The Company uses the liability method of accounting for income taxes. Under this method, deferred tax assets and liabilities are recognized for the expected future tax consequences of temporary differences between the carrying amounts and the tax bases of assets and liabilities. Deferred tax assets and liabilities are measured using enacted tax rates expected to apply to taxable income in the years in which those temporary differences are expected to be recovered or settled. The effect of a change in tax rates on deferred tax assets and liabilities will be recognized in the period that includes the enactment date. A valuation allowance is established against the deferred tax assets to reduce their carrying value to an amount that is more likely than not to be realized.

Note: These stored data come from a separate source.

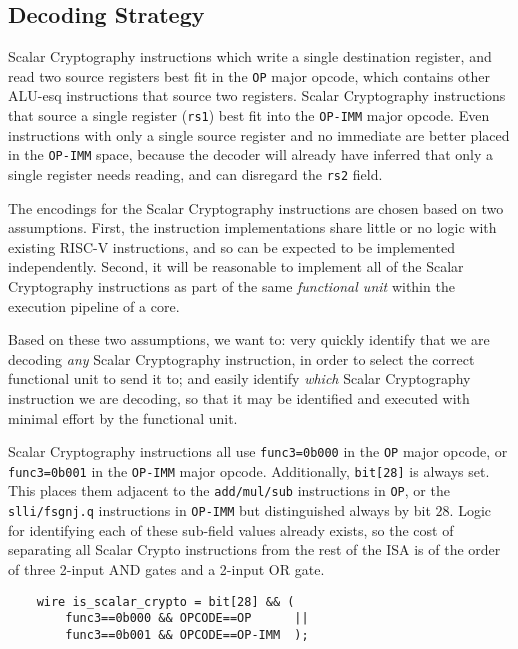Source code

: \subsection{Decoding Strategy}

Scalar Cryptography instructions which write a single
destination register, and read two source registers
best fit in the {\tt OP} major opcode, which contains other ALU-esq
instructions that source two registers.
Scalar Cryptography instructions that source a single register ({\tt rs1})
best fit into the {\tt OP-IMM} major opcode.
Even instructions with only a single source register and no immediate are
better placed in the {\tt OP-IMM} space, because the decoder will already
have inferred that only a single register needs reading, and can disregard
the {\tt rs2} field.

The encodings for the Scalar Cryptography instructions are chosen based on
two assumptions.
First, the instruction implementations share little or no logic with existing
RISC-V instructions, and so can be expected to be implemented
independently.
Second, it will be reasonable to implement all of the Scalar Cryptography
instructions as part of the same {\em functional unit} within the
execution pipeline of a core.

Based on these two assumptions, we want to:
very quickly identify
that we are decoding {\em any} Scalar Cryptography instruction, in order to
select the correct functional unit to send it to; and
easily identify {\em which} Scalar Cryptography instruction we are decoding,
so that it may be identified and executed with minimal effort by the
functional unit.

Scalar Cryptography instructions all use {\tt func3=0b000} in the {\tt OP}
major opcode, or {\tt func3=0b001} in the {\tt OP-IMM} major opcode.
Additionally, {\tt bit[28]} is always set.
This places them adjacent to the {\tt add/mul/sub} instructions in {\tt OP},
or the {\tt slli/fsgnj.q} instructions in {\tt OP-IMM} 
but distinguished always by bit $28$.
Logic for identifying each of these sub-field values already exists, so
the cost of separating all Scalar Crypto instructions from the rest of the
ISA is of the order of three 2-input AND gates and a 2-input OR gate.

\begin{verbatim}
    wire is_scalar_crypto = bit[28] && (
        func3==0b000 && OPCODE==OP      ||
        func3==0b001 && OPCODE==OP-IMM  );
\end{verbatim}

The Company computes its interim provision for income taxes by applying the estimated annual effective tax rate to income from operations and adjusts the provision for discrete tax items occurring in the period. The Company’s effective tax rate for the three months ended July 31, 2013 was 1.3 percent compared to (1.6) percent for the three months ended July 31, 2012. During the three months ended July 31, 2013, a benefit of $0.4 million was recorded as an item related to a 2013 Texas state research and development credit, which was enacted in the current fiscal quarter. The negative effective tax rate for the three months ended July 31, 2012, was primarily attributable to estimated foreign and state income tax expense compared to consolidated pre-tax book loss.